» WHAT THE EXERCISE ASKS
Pick the lines holding the string "native" out of the records and copy them.

++++++

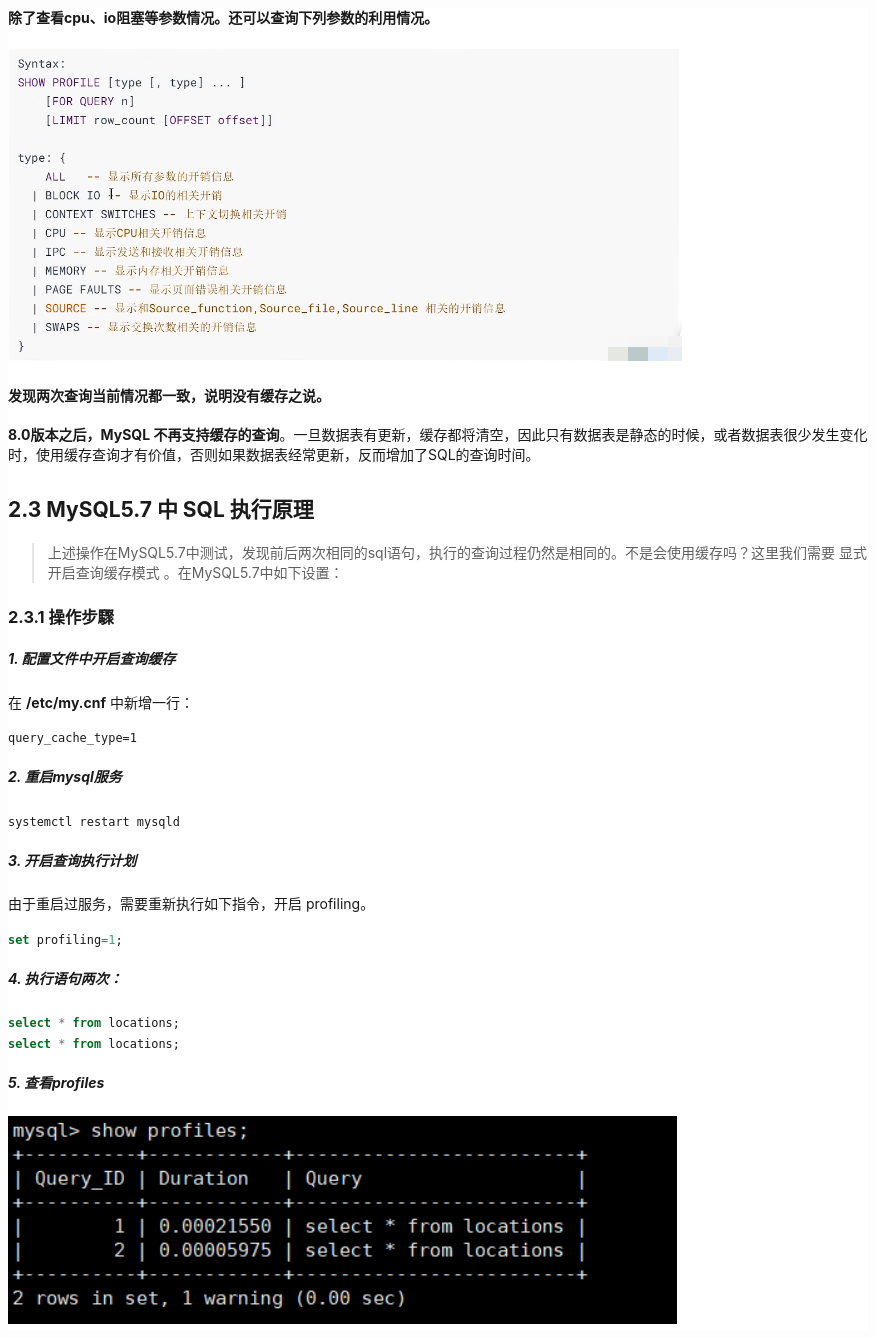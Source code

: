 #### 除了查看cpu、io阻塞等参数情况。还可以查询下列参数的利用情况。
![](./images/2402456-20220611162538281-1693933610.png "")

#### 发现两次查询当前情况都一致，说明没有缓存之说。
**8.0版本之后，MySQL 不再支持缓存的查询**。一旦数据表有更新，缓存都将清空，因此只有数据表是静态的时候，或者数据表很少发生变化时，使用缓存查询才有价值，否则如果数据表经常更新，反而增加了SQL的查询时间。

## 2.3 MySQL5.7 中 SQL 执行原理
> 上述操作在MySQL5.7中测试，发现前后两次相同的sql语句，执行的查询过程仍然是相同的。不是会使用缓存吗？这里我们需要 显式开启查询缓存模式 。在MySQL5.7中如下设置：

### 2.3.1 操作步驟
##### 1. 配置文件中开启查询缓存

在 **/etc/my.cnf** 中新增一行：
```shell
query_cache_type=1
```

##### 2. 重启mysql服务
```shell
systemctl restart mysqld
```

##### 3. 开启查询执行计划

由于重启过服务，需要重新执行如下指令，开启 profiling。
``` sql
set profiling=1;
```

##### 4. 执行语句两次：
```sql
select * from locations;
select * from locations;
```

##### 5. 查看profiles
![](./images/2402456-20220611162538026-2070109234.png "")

++++++

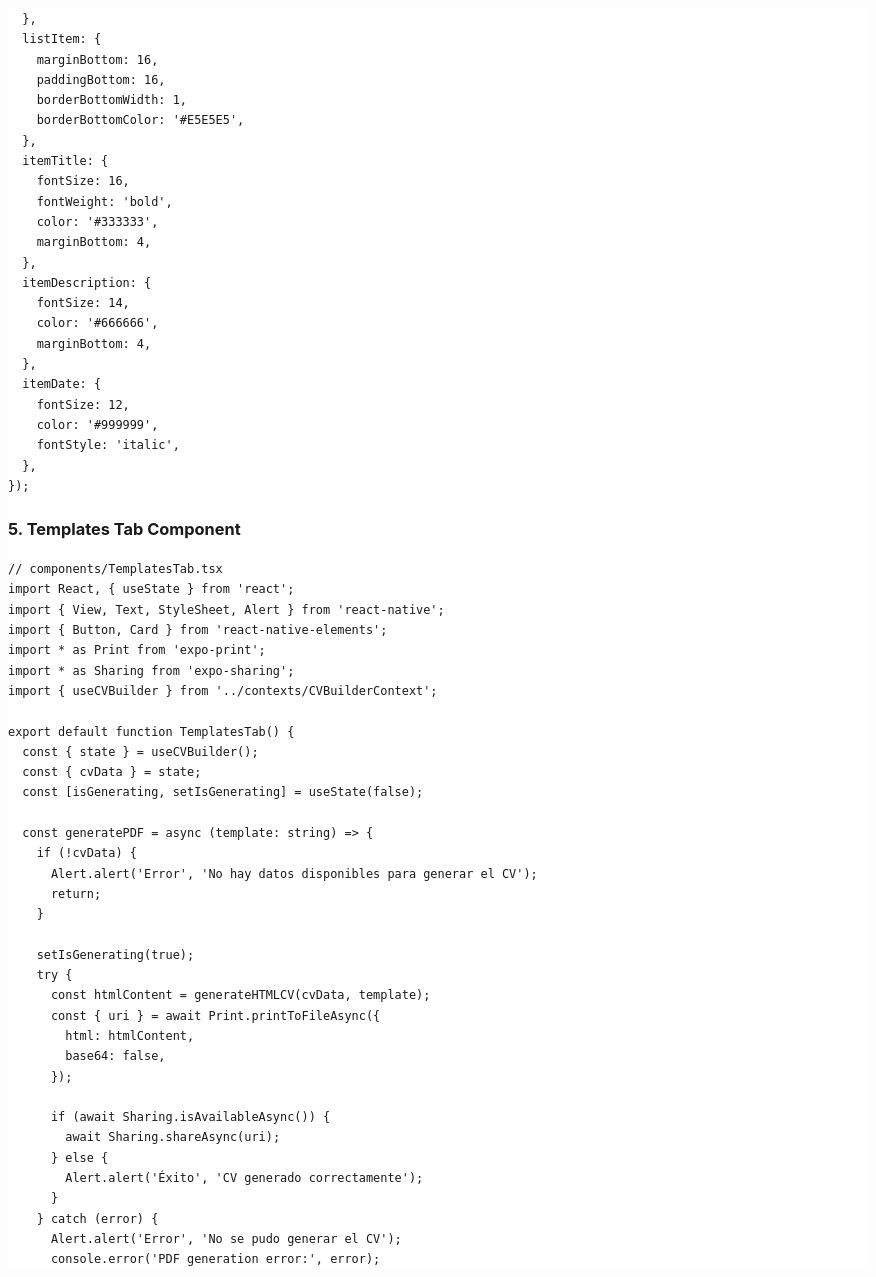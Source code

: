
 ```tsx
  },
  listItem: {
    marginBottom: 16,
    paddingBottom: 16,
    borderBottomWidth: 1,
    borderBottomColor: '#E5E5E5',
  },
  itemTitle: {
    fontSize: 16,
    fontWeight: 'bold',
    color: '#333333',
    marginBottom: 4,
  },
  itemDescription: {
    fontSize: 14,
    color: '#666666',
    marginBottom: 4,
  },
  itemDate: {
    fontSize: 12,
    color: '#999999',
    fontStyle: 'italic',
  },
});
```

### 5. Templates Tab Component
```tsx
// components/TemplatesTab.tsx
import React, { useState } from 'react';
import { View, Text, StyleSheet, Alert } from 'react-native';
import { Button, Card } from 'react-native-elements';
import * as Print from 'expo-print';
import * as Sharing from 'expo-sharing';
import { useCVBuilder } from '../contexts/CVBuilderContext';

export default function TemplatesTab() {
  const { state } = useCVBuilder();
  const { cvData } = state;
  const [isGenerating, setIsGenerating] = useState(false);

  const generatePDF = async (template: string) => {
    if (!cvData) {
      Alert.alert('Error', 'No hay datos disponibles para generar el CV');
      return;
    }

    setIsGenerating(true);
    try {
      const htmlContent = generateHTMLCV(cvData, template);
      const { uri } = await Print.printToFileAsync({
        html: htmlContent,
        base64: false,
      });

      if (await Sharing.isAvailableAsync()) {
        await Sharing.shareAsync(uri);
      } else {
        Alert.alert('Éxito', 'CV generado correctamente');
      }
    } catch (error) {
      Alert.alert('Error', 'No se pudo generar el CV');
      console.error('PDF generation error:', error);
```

++++++

» TASK OUTPUT
import { View, Text, StyleSheet, Alert } from 'react-native';
import { Button, Card } from 'react-native-elements';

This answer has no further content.